Among the records that follow, find the line with "- [Colonial Pipeline" and the line with "## Mitigation/Countermeasures". Set down those lines and all lines between them exactly, without adding anything.

Data extracted from a collection:
..............................
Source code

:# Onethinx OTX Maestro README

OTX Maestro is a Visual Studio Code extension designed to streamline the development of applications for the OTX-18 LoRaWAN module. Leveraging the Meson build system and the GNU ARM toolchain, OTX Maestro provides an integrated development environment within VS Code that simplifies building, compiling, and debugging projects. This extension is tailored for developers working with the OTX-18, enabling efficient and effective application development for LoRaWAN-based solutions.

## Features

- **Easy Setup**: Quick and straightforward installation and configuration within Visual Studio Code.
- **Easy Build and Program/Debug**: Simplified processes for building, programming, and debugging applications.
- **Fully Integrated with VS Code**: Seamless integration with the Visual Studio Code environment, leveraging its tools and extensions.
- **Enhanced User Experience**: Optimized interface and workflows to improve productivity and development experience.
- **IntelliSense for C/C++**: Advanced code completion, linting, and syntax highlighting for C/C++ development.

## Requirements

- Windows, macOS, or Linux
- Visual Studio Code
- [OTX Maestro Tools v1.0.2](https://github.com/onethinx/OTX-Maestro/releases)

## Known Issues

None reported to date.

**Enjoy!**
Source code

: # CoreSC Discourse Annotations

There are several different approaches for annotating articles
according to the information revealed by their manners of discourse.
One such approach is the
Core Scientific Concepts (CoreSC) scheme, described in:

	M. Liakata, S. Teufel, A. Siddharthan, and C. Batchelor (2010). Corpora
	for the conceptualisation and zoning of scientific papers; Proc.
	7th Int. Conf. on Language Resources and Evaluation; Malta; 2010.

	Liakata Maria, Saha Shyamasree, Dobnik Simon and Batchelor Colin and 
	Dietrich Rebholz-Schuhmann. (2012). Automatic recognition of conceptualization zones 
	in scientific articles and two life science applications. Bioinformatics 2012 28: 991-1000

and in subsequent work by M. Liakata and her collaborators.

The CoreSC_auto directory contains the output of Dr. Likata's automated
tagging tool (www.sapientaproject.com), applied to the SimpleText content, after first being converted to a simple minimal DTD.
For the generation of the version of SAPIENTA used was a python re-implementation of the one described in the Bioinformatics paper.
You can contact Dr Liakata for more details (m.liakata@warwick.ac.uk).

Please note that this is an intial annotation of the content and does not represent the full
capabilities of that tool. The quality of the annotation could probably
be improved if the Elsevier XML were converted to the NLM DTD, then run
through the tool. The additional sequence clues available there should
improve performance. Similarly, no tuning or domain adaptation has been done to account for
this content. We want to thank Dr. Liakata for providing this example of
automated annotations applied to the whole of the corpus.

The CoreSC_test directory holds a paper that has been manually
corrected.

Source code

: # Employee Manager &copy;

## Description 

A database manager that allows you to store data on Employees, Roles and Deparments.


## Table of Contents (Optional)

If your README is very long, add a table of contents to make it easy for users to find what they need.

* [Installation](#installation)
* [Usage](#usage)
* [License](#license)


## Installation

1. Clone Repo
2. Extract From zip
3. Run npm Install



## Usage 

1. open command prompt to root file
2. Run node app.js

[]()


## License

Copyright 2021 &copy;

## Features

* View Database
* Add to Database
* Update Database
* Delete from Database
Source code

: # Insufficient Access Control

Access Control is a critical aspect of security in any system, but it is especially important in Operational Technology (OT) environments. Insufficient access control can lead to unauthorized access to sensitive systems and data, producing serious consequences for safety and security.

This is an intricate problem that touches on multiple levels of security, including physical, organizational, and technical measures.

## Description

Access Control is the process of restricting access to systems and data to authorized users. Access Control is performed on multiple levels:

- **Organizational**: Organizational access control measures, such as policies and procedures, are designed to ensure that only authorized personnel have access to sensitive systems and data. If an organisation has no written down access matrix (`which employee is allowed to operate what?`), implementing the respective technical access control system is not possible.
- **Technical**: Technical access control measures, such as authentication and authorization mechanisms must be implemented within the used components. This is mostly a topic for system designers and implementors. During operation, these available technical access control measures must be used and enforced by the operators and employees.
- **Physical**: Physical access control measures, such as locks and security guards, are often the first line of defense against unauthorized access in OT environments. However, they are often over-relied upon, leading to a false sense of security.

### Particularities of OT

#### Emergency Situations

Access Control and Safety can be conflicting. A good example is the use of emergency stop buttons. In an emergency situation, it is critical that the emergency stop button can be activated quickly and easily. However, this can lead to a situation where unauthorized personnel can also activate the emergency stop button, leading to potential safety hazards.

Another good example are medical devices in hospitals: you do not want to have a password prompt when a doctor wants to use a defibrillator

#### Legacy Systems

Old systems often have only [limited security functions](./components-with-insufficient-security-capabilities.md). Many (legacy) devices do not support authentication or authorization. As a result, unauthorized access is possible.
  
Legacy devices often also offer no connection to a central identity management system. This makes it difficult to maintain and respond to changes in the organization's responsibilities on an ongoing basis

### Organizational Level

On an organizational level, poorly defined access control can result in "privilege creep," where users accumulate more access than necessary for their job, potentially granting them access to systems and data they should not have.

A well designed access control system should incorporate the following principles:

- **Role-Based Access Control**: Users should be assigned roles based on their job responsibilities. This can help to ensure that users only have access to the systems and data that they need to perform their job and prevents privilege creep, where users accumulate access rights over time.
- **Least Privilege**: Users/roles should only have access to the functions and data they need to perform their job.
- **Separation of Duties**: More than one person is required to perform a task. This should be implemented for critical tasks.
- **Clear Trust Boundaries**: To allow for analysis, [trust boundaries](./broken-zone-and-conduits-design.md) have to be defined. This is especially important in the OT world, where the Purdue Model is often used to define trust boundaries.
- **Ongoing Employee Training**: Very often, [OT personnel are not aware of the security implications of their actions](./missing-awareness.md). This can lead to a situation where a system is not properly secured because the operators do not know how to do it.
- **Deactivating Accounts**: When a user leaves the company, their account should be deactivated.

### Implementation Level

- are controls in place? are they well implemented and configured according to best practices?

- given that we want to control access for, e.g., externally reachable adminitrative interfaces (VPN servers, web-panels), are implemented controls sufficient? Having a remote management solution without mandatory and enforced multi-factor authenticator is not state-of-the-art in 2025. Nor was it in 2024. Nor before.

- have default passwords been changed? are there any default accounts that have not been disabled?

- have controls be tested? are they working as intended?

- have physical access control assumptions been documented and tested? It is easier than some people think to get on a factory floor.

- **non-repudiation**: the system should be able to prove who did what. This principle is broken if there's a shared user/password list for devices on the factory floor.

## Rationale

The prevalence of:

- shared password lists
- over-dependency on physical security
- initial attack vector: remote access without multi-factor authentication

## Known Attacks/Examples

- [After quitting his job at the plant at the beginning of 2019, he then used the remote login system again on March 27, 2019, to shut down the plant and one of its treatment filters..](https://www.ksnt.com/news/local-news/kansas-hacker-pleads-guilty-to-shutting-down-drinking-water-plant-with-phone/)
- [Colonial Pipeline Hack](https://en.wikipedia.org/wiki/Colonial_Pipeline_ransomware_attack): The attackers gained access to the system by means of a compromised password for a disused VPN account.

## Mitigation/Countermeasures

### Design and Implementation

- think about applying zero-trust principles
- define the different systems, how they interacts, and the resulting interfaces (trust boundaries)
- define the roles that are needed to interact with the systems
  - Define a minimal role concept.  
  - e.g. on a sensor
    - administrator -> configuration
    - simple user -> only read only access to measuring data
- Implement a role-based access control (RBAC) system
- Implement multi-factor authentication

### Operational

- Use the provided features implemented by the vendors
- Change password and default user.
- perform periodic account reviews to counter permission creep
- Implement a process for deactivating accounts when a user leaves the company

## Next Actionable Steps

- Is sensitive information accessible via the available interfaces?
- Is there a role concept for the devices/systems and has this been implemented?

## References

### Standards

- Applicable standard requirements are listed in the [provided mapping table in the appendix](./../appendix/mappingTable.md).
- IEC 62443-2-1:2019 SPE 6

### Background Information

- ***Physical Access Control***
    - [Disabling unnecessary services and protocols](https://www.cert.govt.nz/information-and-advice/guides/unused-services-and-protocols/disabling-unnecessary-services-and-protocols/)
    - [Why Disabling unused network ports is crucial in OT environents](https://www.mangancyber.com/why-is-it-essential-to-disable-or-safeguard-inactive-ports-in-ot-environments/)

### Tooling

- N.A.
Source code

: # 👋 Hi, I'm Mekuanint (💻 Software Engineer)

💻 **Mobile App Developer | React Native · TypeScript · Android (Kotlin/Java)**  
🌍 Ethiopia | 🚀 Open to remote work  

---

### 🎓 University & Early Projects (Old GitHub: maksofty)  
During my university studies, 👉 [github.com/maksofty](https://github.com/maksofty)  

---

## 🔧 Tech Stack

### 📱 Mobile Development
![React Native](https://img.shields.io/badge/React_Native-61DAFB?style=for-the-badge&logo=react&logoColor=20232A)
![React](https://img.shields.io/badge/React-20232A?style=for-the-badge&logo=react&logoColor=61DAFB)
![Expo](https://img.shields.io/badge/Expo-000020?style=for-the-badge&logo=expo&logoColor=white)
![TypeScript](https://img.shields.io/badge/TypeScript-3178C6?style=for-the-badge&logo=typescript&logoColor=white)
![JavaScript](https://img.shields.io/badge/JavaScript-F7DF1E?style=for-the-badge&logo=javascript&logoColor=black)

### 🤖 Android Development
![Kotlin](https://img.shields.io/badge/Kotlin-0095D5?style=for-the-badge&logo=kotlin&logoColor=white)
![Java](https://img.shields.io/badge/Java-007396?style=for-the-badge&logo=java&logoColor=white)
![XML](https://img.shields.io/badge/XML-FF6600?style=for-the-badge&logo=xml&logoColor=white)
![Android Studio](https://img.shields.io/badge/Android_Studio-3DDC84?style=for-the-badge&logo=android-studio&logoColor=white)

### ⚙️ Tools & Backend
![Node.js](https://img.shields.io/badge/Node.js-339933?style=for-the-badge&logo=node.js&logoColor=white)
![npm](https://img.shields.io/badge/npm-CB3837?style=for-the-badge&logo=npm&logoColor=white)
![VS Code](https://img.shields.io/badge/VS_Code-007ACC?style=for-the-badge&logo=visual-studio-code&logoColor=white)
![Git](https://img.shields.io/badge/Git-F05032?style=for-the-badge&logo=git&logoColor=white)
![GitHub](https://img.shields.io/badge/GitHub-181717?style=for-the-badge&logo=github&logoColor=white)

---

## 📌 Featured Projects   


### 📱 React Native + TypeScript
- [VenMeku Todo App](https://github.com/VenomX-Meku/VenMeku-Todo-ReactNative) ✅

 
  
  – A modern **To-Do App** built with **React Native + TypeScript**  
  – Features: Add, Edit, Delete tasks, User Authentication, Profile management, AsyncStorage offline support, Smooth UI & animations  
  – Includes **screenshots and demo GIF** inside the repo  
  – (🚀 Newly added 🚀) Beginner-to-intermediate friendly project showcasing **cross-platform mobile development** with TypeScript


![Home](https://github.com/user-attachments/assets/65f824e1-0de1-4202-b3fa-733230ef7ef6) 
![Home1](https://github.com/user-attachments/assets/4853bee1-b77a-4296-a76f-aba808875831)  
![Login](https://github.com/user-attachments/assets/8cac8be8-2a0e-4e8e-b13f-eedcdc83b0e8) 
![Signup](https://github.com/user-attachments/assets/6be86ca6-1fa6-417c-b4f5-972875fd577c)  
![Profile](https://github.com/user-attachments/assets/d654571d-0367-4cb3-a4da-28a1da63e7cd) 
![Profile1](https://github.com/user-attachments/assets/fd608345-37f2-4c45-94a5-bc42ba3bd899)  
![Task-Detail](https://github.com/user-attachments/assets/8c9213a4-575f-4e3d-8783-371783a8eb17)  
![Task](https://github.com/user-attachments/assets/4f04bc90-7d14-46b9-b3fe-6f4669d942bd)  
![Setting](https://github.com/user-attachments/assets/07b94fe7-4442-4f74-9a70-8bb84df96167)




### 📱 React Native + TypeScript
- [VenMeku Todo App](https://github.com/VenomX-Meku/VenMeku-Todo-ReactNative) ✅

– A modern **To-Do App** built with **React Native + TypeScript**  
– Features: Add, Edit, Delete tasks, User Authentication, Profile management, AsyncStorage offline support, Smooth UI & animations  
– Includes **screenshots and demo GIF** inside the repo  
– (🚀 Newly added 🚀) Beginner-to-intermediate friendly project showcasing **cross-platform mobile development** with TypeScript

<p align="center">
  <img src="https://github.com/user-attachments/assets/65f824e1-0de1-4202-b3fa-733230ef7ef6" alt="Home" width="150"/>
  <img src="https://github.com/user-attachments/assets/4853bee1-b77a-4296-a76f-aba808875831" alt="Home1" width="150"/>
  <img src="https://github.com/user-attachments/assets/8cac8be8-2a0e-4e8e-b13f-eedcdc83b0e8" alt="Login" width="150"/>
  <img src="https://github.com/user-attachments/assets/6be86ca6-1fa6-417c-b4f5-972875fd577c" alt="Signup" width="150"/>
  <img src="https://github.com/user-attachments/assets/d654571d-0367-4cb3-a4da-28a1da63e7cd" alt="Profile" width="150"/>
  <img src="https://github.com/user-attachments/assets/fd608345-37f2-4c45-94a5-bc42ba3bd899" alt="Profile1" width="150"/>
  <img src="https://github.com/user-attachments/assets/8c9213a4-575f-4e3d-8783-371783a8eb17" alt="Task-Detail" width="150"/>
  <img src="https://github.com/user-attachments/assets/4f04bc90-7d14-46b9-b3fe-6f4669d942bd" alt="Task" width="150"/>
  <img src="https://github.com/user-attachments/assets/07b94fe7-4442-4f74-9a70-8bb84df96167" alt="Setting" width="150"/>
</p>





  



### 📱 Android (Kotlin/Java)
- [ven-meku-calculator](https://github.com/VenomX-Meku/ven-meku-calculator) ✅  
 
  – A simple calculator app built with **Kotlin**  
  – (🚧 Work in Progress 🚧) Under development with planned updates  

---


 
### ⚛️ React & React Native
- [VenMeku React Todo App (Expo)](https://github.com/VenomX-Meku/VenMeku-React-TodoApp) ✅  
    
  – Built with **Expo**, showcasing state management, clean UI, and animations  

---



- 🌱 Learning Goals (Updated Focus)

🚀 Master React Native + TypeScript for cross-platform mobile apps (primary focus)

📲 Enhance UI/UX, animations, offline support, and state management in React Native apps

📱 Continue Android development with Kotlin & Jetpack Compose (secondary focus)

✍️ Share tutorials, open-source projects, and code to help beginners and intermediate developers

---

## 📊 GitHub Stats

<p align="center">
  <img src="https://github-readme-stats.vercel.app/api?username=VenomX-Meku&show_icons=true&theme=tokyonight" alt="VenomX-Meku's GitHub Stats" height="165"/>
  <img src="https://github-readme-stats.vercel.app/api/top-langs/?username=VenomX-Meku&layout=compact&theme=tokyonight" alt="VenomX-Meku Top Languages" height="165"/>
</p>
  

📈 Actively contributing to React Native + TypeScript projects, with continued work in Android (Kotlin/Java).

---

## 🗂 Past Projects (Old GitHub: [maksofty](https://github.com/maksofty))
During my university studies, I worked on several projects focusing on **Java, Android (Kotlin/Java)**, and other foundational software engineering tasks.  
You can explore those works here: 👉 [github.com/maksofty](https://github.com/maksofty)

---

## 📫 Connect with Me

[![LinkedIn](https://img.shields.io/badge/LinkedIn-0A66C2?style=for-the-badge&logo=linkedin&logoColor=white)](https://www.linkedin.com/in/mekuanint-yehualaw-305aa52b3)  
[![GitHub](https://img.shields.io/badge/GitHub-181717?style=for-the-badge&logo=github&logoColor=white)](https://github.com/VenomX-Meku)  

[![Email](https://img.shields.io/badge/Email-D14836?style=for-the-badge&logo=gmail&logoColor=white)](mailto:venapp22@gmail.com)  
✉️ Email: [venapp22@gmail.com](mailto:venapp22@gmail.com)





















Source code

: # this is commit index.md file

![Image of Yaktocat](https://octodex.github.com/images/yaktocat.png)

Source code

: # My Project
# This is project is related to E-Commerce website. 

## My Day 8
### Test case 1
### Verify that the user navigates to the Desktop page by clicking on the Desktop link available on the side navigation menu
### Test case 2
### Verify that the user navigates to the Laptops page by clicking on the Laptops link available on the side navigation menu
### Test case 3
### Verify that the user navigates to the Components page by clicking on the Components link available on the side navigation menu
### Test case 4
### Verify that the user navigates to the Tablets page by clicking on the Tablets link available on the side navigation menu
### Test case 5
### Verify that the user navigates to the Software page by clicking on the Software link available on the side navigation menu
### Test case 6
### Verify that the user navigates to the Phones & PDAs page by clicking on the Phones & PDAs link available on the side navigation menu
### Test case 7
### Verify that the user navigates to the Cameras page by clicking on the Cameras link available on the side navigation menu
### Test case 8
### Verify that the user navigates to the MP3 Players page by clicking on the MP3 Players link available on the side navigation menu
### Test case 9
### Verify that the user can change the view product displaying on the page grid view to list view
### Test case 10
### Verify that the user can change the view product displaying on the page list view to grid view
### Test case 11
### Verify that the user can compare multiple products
..............................
TASK RESPONSE:
- [Colonial Pipeline Hack](https://en.wikipedia.org/wiki/Colonial_Pipeline_ransomware_attack): The attackers gained access to the system by means of a compromised password for a disused VPN account.

## Mitigation/Countermeasures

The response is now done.